Cats Exotic shorthair cat. Cat with balls of threads.

Published on June 24th, 2016 | by Debbie Martin


Cat Breeds Series: The Exotic Shorthair Cat

Cat breeders are like most other industries. If their customers consistently find fault with one of their products, then they’ll take steps to correct that problem. The exotic shorthair is a case in point. The Persian cat is an exceptionally luxuriant animal – famed the world over after its appearance in iconic Bond film ‘You Only Live Twice’.

One of the features which makes the Persian so distinctive is its long fur coat. But in practice, this feature isn’t for everyone – it necessitates extensive and costly grooming, and it means that you’ll inevitably find long strands of fur strewn across your property throughout the year.

Fortunately, there’s an alternative at hand for those who want the looks and temperament of the Persian, without the hassle of the long fur coat. That alternative comes in the form of the Exotic Shorthair – a breed which, in this article, we’ll examine more closely.

Profile: What’s an exotic shorthair?

An exotic shorthair is, as you might suspect, very similar to its close cousin, the Persian. It’s a very chunky animal, with heavy bones and a heavy musculature to support them. Its hard edges are blunted somewhat by its short, plush coat, and consequently it’s closer to a cuddly toy than it is to a wildcat.

The breed’s body is medium sized and low to the ground, with a broad chest and massive shoulders. Despite the animal’s name, its fur coat is actually slightly longer than most nominally short-haired breeds; compared to the flowing fur coat of the Persian, however, the breed is positively balding.

The exotic shorthair’s skull is massive and ovular, and sits atop a short, thick neck. The muzzle is short and round, and the cheeks large. The nose is short with a pronounced stop, while the jaw is broad. Set into the skull are two enormous eyes, whose colour corresponds to that of the animal’s fur coat.

The breed is, like most cats, slightly sexually dimorphic, with males weighing a few pounds more than females. Both breeds are capable of leading long lives, with most animals living until their mid-teens.

History: Where did the exotic shorthair come from?

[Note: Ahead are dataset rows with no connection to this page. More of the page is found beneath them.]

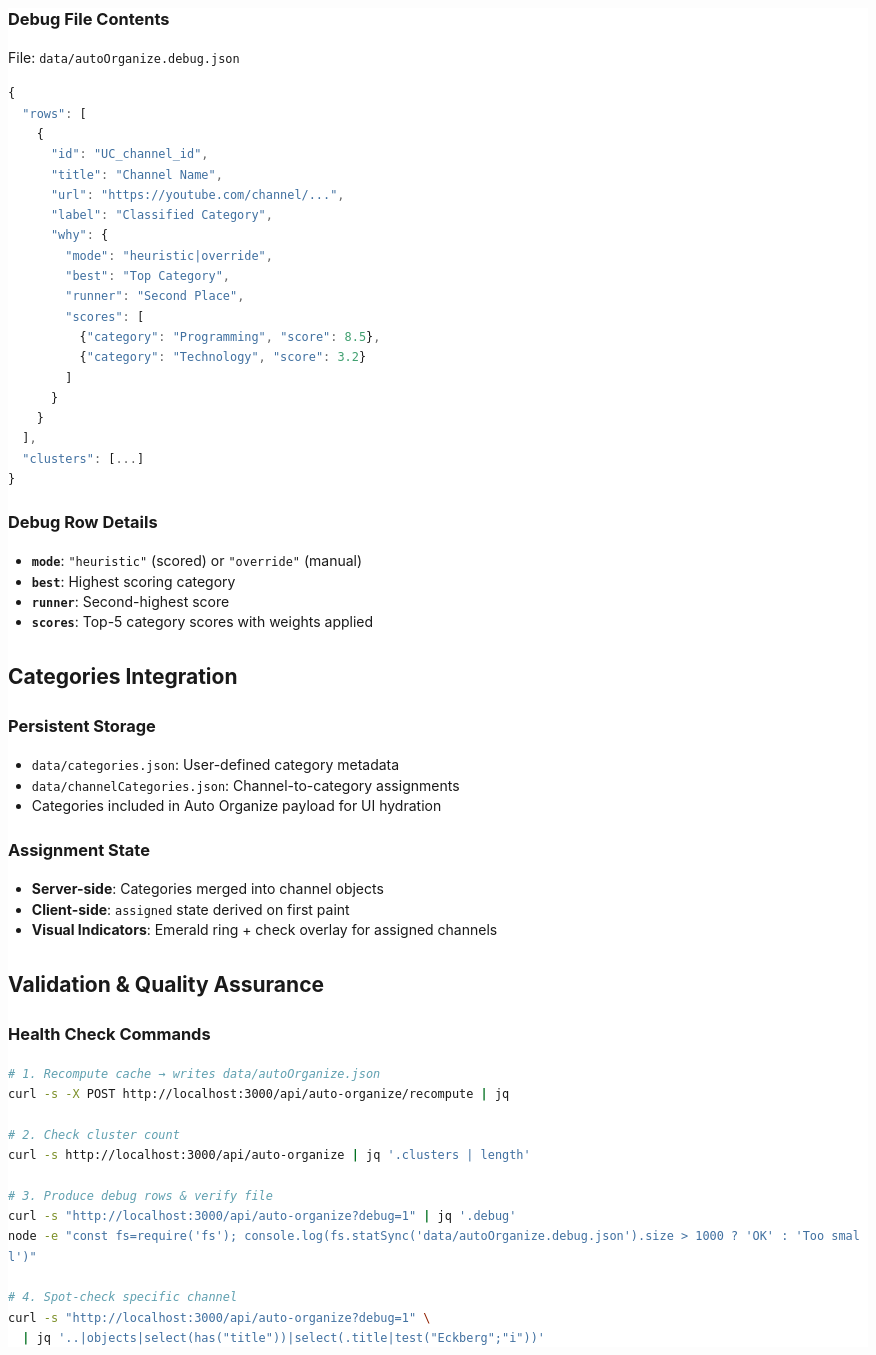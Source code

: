 ### Debug File Contents
File: `data/autoOrganize.debug.json`

```javascript
{
  "rows": [
    {
      "id": "UC_channel_id",
      "title": "Channel Name",
      "url": "https://youtube.com/channel/...",
      "label": "Classified Category",
      "why": {
        "mode": "heuristic|override",
        "best": "Top Category",
        "runner": "Second Place",
        "scores": [
          {"category": "Programming", "score": 8.5},
          {"category": "Technology", "score": 3.2}
        ]
      }
    }
  ],
  "clusters": [...]
}
```

### Debug Row Details
- **`mode`**: `"heuristic"` (scored) or `"override"` (manual)
- **`best`**: Highest scoring category
- **`runner`**: Second-highest score
- **`scores`**: Top-5 category scores with weights applied

## Categories Integration

### Persistent Storage
- `data/categories.json`: User-defined category metadata
- `data/channelCategories.json`: Channel-to-category assignments
- Categories included in Auto Organize payload for UI hydration

### Assignment State
- **Server-side**: Categories merged into channel objects
- **Client-side**: `assigned` state derived on first paint
- **Visual Indicators**: Emerald ring + check overlay for assigned channels

## Validation & Quality Assurance

### Health Check Commands
```bash
# 1. Recompute cache → writes data/autoOrganize.json
curl -s -X POST http://localhost:3000/api/auto-organize/recompute | jq

# 2. Check cluster count
curl -s http://localhost:3000/api/auto-organize | jq '.clusters | length'

# 3. Produce debug rows & verify file
curl -s "http://localhost:3000/api/auto-organize?debug=1" | jq '.debug'
node -e "const fs=require('fs'); console.log(fs.statSync('data/autoOrganize.debug.json').size > 1000 ? 'OK' : 'Too small')"

# 4. Spot-check specific channel
curl -s "http://localhost:3000/api/auto-organize?debug=1" \
  | jq '..|objects|select(has("title"))|select(.title|test("Eckberg";"i"))'
```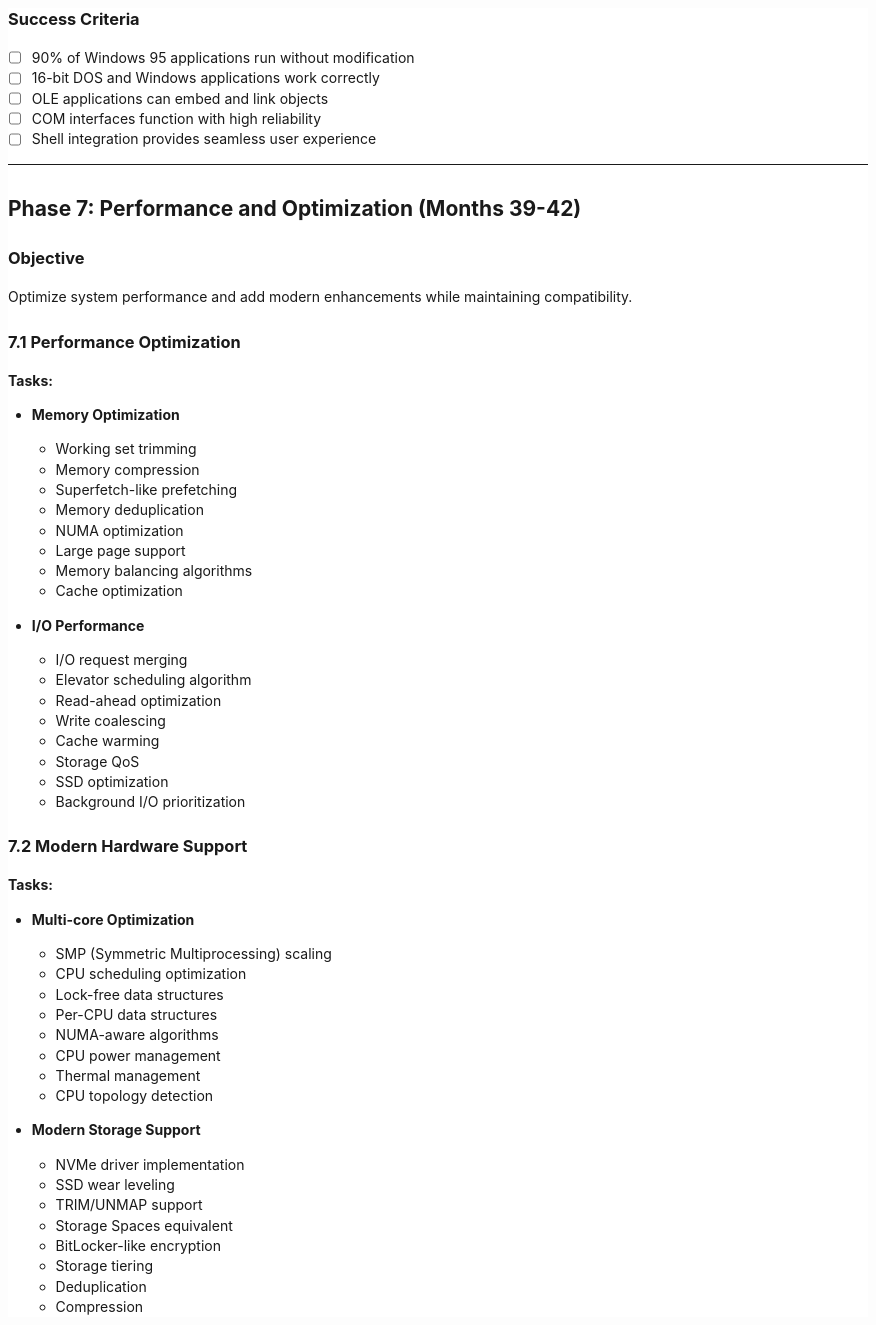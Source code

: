 ### Success Criteria
- [ ] 90% of Windows 95 applications run without modification
- [ ] 16-bit DOS and Windows applications work correctly
- [ ] OLE applications can embed and link objects
- [ ] COM interfaces function with high reliability
- [ ] Shell integration provides seamless user experience

---

## Phase 7: Performance and Optimization (Months 39-42)

### Objective
Optimize system performance and add modern enhancements while maintaining compatibility.

### 7.1 Performance Optimization

**Tasks:**
- **Memory Optimization**
  - Working set trimming
  - Memory compression
  - Superfetch-like prefetching
  - Memory deduplication
  - NUMA optimization
  - Large page support
  - Memory balancing algorithms
  - Cache optimization

- **I/O Performance**
  - I/O request merging
  - Elevator scheduling algorithm
  - Read-ahead optimization
  - Write coalescing
  - Cache warming
  - Storage QoS
  - SSD optimization
  - Background I/O prioritization

### 7.2 Modern Hardware Support

**Tasks:**
- **Multi-core Optimization**
  - SMP (Symmetric Multiprocessing) scaling
  - CPU scheduling optimization
  - Lock-free data structures
  - Per-CPU data structures
  - NUMA-aware algorithms
  - CPU power management
  - Thermal management
  - CPU topology detection

- **Modern Storage Support**
  - NVMe driver implementation
  - SSD wear leveling
  - TRIM/UNMAP support
  - Storage Spaces equivalent
  - BitLocker-like encryption
  - Storage tiering
  - Deduplication
  - Compression

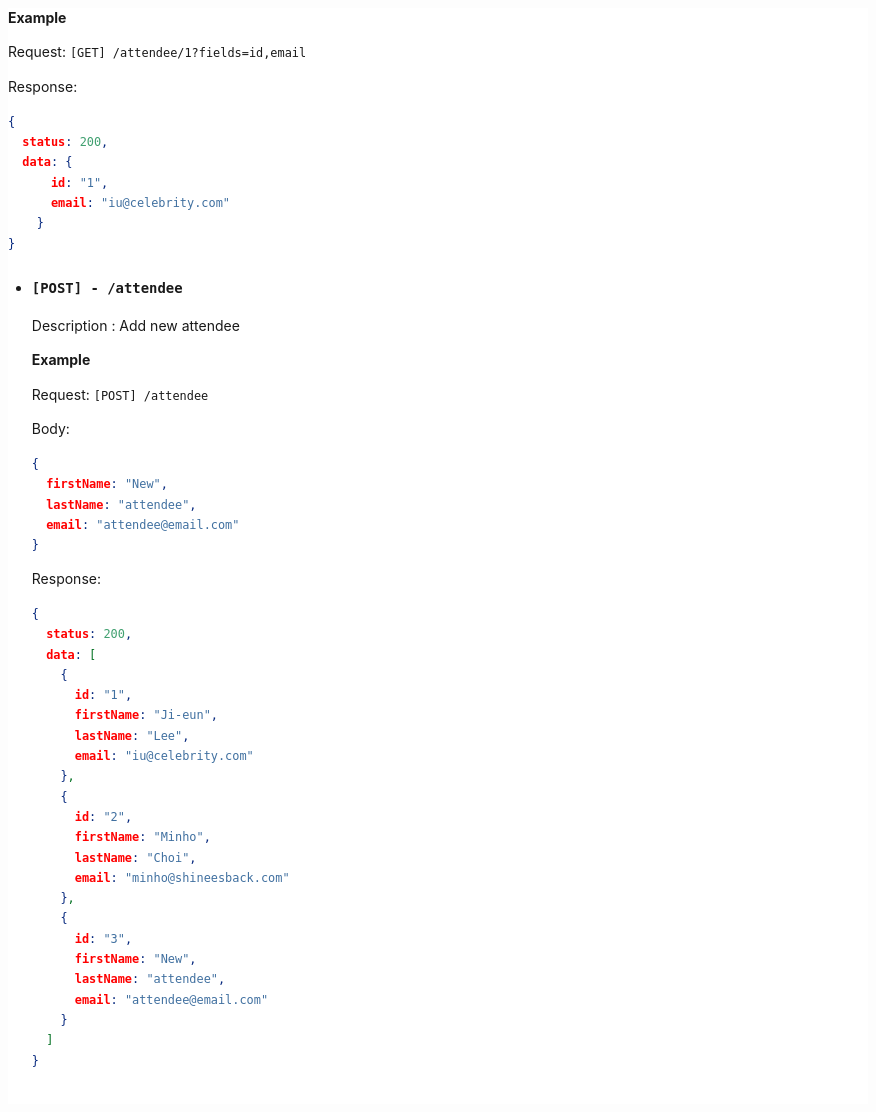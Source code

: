   **Example**

  Request: `[GET] /attendee/1?fields=id,email`

  Response:
  ```json
  {
    status: 200,
    data: {
        id: "1",
        email: "iu@celebrity.com"
      }
  }
  ```

* ### `[POST] - /attendee`
  Description : Add new attendee

  **Example**

  Request: `[POST] /attendee`

  Body:
  ```json
  {
    firstName: "New",
    lastName: "attendee",
    email: "attendee@email.com"
  }
  ```

  Response:
  ```json
  {
    status: 200,
    data: [
      {
        id: "1",
        firstName: "Ji-eun",
        lastName: "Lee",
        email: "iu@celebrity.com"
      },
      {
        id: "2",
        firstName: "Minho",
        lastName: "Choi",
        email: "minho@shineesback.com"
      },
      {
        id: "3",
        firstName: "New",
        lastName: "attendee",
        email: "attendee@email.com"
      }
    ]
  }
  ```
<br/>
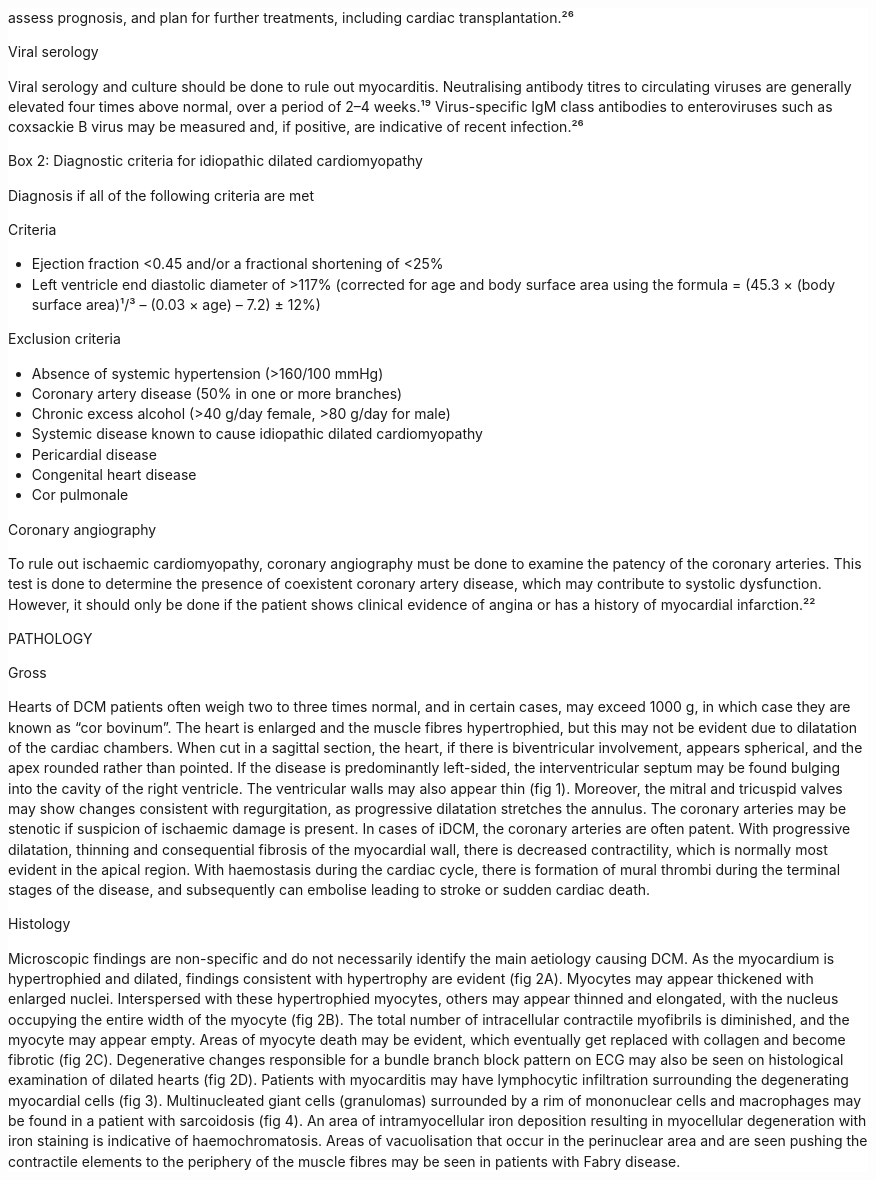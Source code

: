 assess prognosis, and plan for further treatments, including cardiac transplantation.²⁶

Viral serology

Viral serology and culture should be done to rule out myocarditis. Neutralising antibody titres to circulating viruses are generally elevated four times above normal, over a period of 2–4 weeks.¹⁹ Virus-specific IgM class antibodies to enteroviruses such as coxsackie B virus may be measured and, if positive, are indicative of recent infection.²⁶

Box 2: Diagnostic criteria for idiopathic dilated cardiomyopathy

Diagnosis if all of the following criteria are met

Criteria

- Ejection fraction <0.45 and/or a fractional shortening of <25%
- Left ventricle end diastolic diameter of >117% (corrected for age and body surface area using the formula = (45.3 × (body surface area)¹/³ – (0.03 × age) – 7.2) ± 12%)

Exclusion criteria

- Absence of systemic hypertension (>160/100 mmHg)
- Coronary artery disease (50% in one or more branches)
- Chronic excess alcohol (>40 g/day female, >80 g/day for male)
- Systemic disease known to cause idiopathic dilated cardiomyopathy
- Pericardial disease
- Congenital heart disease
- Cor pulmonale

Coronary angiography

To rule out ischaemic cardiomyopathy, coronary angiography must be done to examine the patency of the coronary arteries. This test is done to determine the presence of coexistent coronary artery disease, which may contribute to systolic dysfunction. However, it should only be done if the patient shows clinical evidence of angina or has a history of myocardial infarction.²²

PATHOLOGY

Gross

Hearts of DCM patients often weigh two to three times normal, and in certain cases, may exceed 1000 g, in which case they are known as “cor bovinum”. The heart is enlarged and the muscle fibres hypertrophied, but this may not be evident due to dilatation of the cardiac chambers. When cut in a sagittal section, the heart, if there is biventricular involvement, appears spherical, and the apex rounded rather than pointed. If the disease is predominantly left-sided, the interventricular septum may be found bulging into the cavity of the right ventricle. The ventricular walls may also appear thin (fig 1). Moreover, the mitral and tricuspid valves may show changes consistent with regurgitation, as progressive dilatation stretches the annulus. The coronary arteries may be stenotic if suspicion of ischaemic damage is present. In cases of iDCM, the coronary arteries are often patent. With progressive dilatation, thinning and consequential fibrosis of the myocardial wall, there is decreased contractility, which is normally most evident in the apical region. With haemostasis during the cardiac cycle, there is formation of mural thrombi during the terminal stages of the disease, and subsequently can embolise leading to stroke or sudden cardiac death.

Histology

Microscopic findings are non-specific and do not necessarily identify the main aetiology causing DCM. As the myocardium is hypertrophied and dilated, findings consistent with hypertrophy are evident (fig 2A). Myocytes may appear thickened with enlarged nuclei. Interspersed with these hypertrophied myocytes, others may appear thinned and elongated, with the nucleus occupying the entire width of the myocyte (fig 2B). The total number of intracellular contractile myofibrils is diminished, and the myocyte may appear empty. Areas of myocyte death may be evident, which eventually get replaced with collagen and become fibrotic (fig 2C). Degenerative changes responsible for a bundle branch block pattern on ECG may also be seen on histological examination of dilated hearts (fig 2D). Patients with myocarditis may have lymphocytic infiltration surrounding the degenerating myocardial cells (fig 3). Multinucleated giant cells (granulomas) surrounded by a rim of mononuclear cells and macrophages may be found in a patient with sarcoidosis (fig 4). An area of intramyocellular iron deposition resulting in myocellular degeneration with iron staining is indicative of haemochromatosis. Areas of vacuolisation that occur in the perinuclear area and are seen pushing the contractile elements to the periphery of the muscle fibres may be seen in patients with Fabry disease.
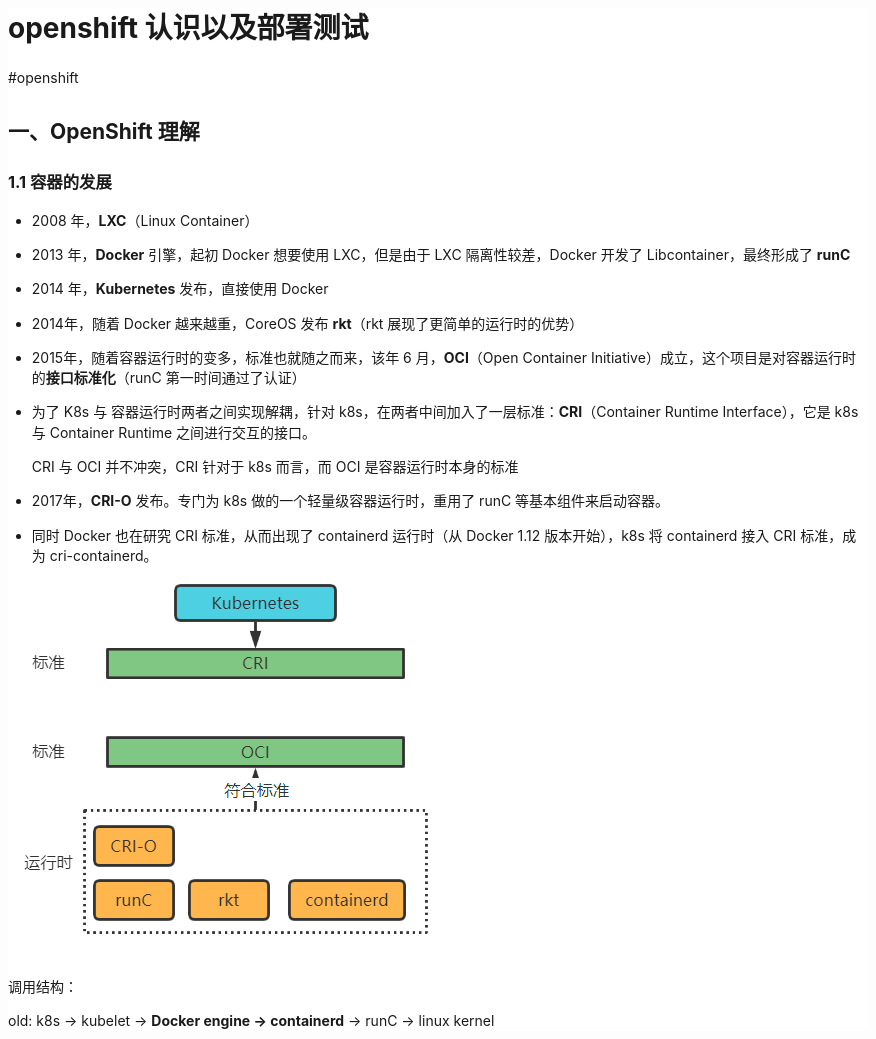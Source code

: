 # openshift 认识以及部署测试


#openshift


## 一、OpenShift 理解

### 1.1 容器的发展

- 2008 年，**LXC**（Linux Container）

- 2013 年，**Docker** 引擎，起初 Docker 想要使用 LXC，但是由于 LXC 隔离性较差，Docker 开发了 Libcontainer，最终形成了 **runC**

- 2014 年，**Kubernetes** 发布，直接使用 Docker

- 2014年，随着 Docker 越来越重，CoreOS 发布 **rkt**（rkt 展现了更简单的运行时的优势）

- 2015年，随着容器运行时的变多，标准也就随之而来，该年 6 月，**OCI**（Open Container Initiative）成立，这个项目是对容器运行时的**接口标准化**（runC 第一时间通过了认证）

- 为了 K8s 与 容器运行时两者之间实现解耦，针对 k8s，在两者中间加入了一层标准：**CRI**（Container Runtime Interface），它是 k8s 与 Container Runtime 之间进行交互的接口。

  CRI 与 OCI 并不冲突，CRI 针对于 k8s 而言，而 OCI 是容器运行时本身的标准

- 2017年，**CRI-O** 发布。专门为 k8s 做的一个轻量级容器运行时，重用了 runC 等基本组件来启动容器。

- 同时 Docker 也在研究 CRI 标准，从而出现了 containerd 运行时（从 Docker 1.12 版本开始），k8s 将 containerd 接入 CRI 标准，成为 cri-containerd。

![](images/posts/Pasted%20image%2020230516134010.png)

调用结构：

old:  k8s → kubelet → **Docker engine → containerd** → runC → linux kernel
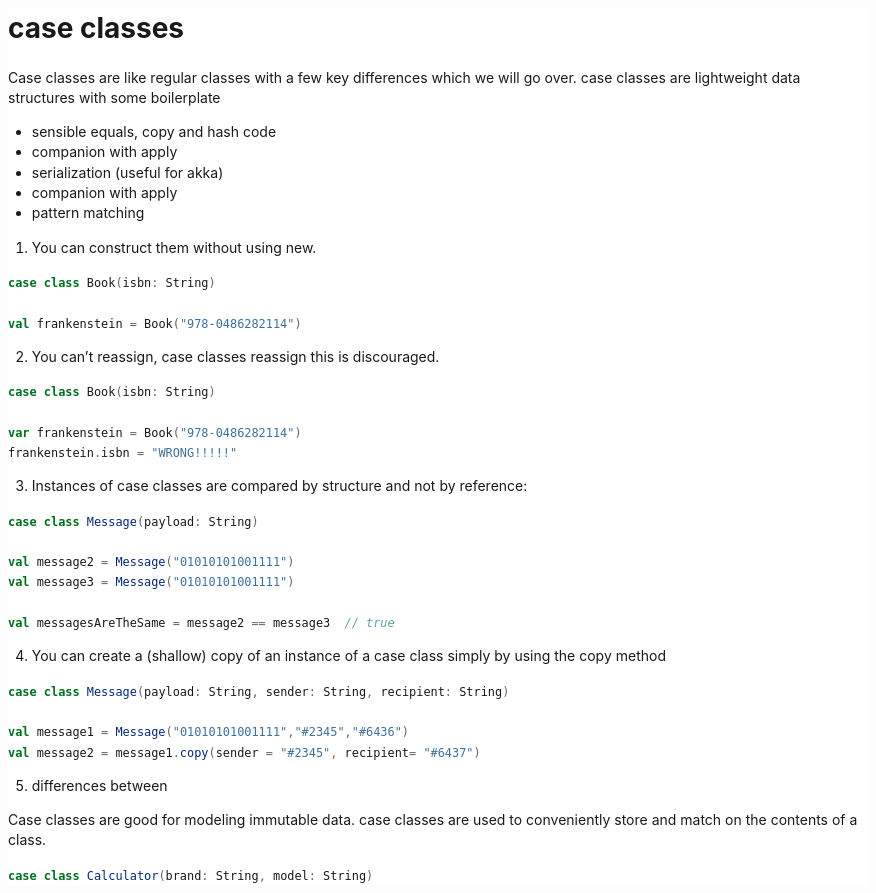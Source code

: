 

# case classes

Case classes are like regular classes with a few key differences which we will go over. case classes are lightweight data structures with some boilerplate

- sensible equals, copy and hash code
- companion with apply
- serialization (useful for akka)
- companion with apply
- pattern matching


1. You can construct them without using new.

```scala
case class Book(isbn: String)

val frankenstein = Book("978-0486282114")
```

2. You can’t reassign, case classes reassign this is discouraged.


```scala
case class Book(isbn: String)

var frankenstein = Book("978-0486282114")
frankenstein.isbn = "WRONG!!!!!"
```

3. Instances of case classes are compared by structure and not by reference:

```scala
case class Message(payload: String)

val message2 = Message("01010101001111")
val message3 = Message("01010101001111")

val messagesAreTheSame = message2 == message3  // true
```

4. You can create a (shallow) copy of an instance of a case class simply by using the copy method

```scala
case class Message(payload: String, sender: String, recipient: String)

val message1 = Message("01010101001111","#2345","#6436")
val message2 = message1.copy(sender = "#2345", recipient= "#6437")
```

5. differences between

Case classes are good for modeling immutable data. case classes are used to conveniently store and match on the contents of a class.


```scala
case class Calculator(brand: String, model: String)
```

As you might expect, this particular offshoot of the Persian has come about only relatively recently. It first came to exist in the states in the sixties, after imported silver Persians were crossed with native American shorthairs. The American Cat Fancier’s Association quickly recognised this new hybrid, and the breed was given championship status. Shortly afterwards, a number of other Persian-hybrids starting to crop up in competitions across the country, with Burmese, Shorthair and Russian Blue hybrids all making an appearance.

By the seventies, it was decided that the fledgling breed was too widely-defined, and out-crossings were limited to the original American Shorthair/Persian pairings. Eventually, this was narrowed still further, and by 1987 only Exotic Shorthairs and Persian couplings were recognised.

The same pattern was to follow on this side of the Atlantic; when the ESH first came to arrive in the UK, in the form of a descendant of one of the early Burmese/Persian crosses. The new breed was recognised by the Governing Council of the Cat Fancy (GCCF) in 1986, but would not attain championship status until 1995. By the year 2000, the breed had been firmly established in the UK, and so the British Shorthair was deemed to no longer be a legitimate outcross.

 Personality: What’s a Persian like to own?

Just like Persians, the Exotic Shorthair is rather lethargic. It’s therefore perfect for those looking for an affectionate lapcat. The breed is gentle, and at its happiest when its around people. Most love to be picked up and stroked, and will return this sort of affection in kind.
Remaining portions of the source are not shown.